» ACTIVITY
Please output the data below exactly as given, starting at its first line and stopping after the line that contains "여러 개의 값을 하나의 변수에 묶어서 담는 것을 말한다.".

» PROVIDED MATERIAL
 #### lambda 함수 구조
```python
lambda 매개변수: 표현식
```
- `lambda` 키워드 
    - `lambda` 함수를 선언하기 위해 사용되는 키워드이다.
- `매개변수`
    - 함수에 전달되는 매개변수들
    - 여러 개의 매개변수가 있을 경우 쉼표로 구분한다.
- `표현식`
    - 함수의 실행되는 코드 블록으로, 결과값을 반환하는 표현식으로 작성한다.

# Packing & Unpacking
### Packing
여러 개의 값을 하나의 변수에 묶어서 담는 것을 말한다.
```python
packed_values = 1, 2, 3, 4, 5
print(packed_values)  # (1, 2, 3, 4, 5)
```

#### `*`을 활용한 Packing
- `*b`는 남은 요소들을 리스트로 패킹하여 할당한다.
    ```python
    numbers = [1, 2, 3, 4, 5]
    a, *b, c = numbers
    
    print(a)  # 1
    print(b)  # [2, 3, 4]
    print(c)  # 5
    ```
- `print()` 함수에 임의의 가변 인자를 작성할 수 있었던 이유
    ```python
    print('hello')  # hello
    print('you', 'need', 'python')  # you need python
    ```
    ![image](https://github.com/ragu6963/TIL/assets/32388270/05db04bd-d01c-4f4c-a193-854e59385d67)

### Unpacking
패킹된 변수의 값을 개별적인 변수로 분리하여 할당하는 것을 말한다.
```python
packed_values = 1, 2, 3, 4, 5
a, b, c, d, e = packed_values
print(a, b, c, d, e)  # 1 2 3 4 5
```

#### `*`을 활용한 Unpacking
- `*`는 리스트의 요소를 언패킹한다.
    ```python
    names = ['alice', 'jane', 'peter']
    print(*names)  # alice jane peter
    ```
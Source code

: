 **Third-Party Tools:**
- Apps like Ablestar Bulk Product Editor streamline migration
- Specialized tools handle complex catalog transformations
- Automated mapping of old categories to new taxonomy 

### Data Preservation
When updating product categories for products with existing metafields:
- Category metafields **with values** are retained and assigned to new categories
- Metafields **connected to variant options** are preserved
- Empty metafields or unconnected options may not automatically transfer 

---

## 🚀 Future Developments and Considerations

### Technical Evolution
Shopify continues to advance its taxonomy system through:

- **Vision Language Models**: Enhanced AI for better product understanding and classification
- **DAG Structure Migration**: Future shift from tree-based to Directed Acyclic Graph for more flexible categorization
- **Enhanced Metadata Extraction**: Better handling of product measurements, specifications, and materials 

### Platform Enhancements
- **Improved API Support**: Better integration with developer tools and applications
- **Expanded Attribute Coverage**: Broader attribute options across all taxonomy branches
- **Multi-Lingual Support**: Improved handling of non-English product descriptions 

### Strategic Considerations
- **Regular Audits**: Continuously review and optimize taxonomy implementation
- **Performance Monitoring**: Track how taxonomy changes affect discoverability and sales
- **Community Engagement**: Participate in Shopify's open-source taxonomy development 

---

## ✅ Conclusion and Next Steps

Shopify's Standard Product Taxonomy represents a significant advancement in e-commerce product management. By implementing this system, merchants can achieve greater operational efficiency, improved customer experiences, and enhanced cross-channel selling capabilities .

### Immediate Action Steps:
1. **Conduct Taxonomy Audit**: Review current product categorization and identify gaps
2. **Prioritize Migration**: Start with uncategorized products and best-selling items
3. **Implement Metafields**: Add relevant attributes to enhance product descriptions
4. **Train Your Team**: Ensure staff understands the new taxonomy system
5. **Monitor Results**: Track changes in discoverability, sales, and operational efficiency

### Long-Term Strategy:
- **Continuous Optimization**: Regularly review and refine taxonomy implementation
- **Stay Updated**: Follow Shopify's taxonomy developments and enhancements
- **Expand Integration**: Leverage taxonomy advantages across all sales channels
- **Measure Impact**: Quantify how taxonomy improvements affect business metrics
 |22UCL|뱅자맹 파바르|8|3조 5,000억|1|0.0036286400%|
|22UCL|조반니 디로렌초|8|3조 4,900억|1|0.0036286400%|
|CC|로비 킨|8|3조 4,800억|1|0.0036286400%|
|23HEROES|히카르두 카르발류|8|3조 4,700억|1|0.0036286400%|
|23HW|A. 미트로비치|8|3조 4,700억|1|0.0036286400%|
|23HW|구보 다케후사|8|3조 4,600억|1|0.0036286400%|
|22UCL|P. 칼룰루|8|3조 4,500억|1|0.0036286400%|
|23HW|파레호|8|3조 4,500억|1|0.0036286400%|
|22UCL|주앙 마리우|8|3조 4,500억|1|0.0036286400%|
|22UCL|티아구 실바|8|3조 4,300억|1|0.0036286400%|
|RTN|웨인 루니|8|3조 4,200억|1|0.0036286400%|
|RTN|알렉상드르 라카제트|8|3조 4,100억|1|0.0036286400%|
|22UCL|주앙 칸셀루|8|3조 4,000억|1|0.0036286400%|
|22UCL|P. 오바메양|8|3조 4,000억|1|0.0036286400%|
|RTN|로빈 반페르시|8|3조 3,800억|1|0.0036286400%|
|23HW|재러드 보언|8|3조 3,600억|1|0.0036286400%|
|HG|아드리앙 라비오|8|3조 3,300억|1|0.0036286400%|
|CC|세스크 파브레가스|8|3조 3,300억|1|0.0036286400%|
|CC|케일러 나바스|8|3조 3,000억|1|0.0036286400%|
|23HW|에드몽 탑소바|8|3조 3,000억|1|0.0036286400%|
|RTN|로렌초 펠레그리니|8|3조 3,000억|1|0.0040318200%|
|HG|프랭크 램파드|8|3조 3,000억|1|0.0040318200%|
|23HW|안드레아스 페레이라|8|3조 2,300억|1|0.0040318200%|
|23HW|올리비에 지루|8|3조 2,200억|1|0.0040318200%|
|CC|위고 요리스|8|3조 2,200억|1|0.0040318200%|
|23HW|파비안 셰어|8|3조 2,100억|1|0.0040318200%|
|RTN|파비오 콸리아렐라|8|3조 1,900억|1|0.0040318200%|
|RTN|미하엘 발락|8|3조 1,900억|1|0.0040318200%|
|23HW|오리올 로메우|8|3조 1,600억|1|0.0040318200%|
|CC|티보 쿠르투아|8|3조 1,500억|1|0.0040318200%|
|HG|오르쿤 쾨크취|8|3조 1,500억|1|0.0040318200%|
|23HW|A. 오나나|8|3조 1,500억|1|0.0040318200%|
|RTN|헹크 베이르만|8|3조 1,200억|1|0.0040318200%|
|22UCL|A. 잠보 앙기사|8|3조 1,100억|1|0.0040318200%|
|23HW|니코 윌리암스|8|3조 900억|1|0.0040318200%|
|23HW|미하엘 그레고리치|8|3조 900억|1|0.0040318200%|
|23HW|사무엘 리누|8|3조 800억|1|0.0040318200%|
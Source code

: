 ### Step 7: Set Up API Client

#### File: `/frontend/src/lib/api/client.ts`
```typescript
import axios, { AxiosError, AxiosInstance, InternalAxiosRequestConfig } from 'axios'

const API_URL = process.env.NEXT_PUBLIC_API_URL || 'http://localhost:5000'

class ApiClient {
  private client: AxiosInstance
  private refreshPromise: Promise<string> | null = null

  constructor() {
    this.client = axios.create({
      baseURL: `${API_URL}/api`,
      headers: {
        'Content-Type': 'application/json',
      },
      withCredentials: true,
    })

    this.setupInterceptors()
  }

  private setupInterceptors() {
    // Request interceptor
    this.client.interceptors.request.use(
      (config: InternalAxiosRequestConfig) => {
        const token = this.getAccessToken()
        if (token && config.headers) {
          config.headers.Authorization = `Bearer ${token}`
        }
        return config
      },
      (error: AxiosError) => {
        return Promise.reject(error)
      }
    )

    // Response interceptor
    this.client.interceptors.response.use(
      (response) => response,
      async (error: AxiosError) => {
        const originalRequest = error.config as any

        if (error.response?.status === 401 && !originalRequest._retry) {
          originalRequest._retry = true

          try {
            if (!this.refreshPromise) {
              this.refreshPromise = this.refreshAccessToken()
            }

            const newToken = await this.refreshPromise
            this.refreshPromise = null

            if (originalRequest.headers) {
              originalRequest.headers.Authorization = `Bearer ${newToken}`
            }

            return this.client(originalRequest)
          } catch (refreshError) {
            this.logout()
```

» YOUR RESPONSE
 #### lambda 함수 구조
```python
lambda 매개변수: 표현식
```
- `lambda` 키워드 
    - `lambda` 함수를 선언하기 위해 사용되는 키워드이다.
- `매개변수`
    - 함수에 전달되는 매개변수들
    - 여러 개의 매개변수가 있을 경우 쉼표로 구분한다.
- `표현식`
    - 함수의 실행되는 코드 블록으로, 결과값을 반환하는 표현식으로 작성한다.

# Packing & Unpacking
### Packing
여러 개의 값을 하나의 변수에 묶어서 담는 것을 말한다.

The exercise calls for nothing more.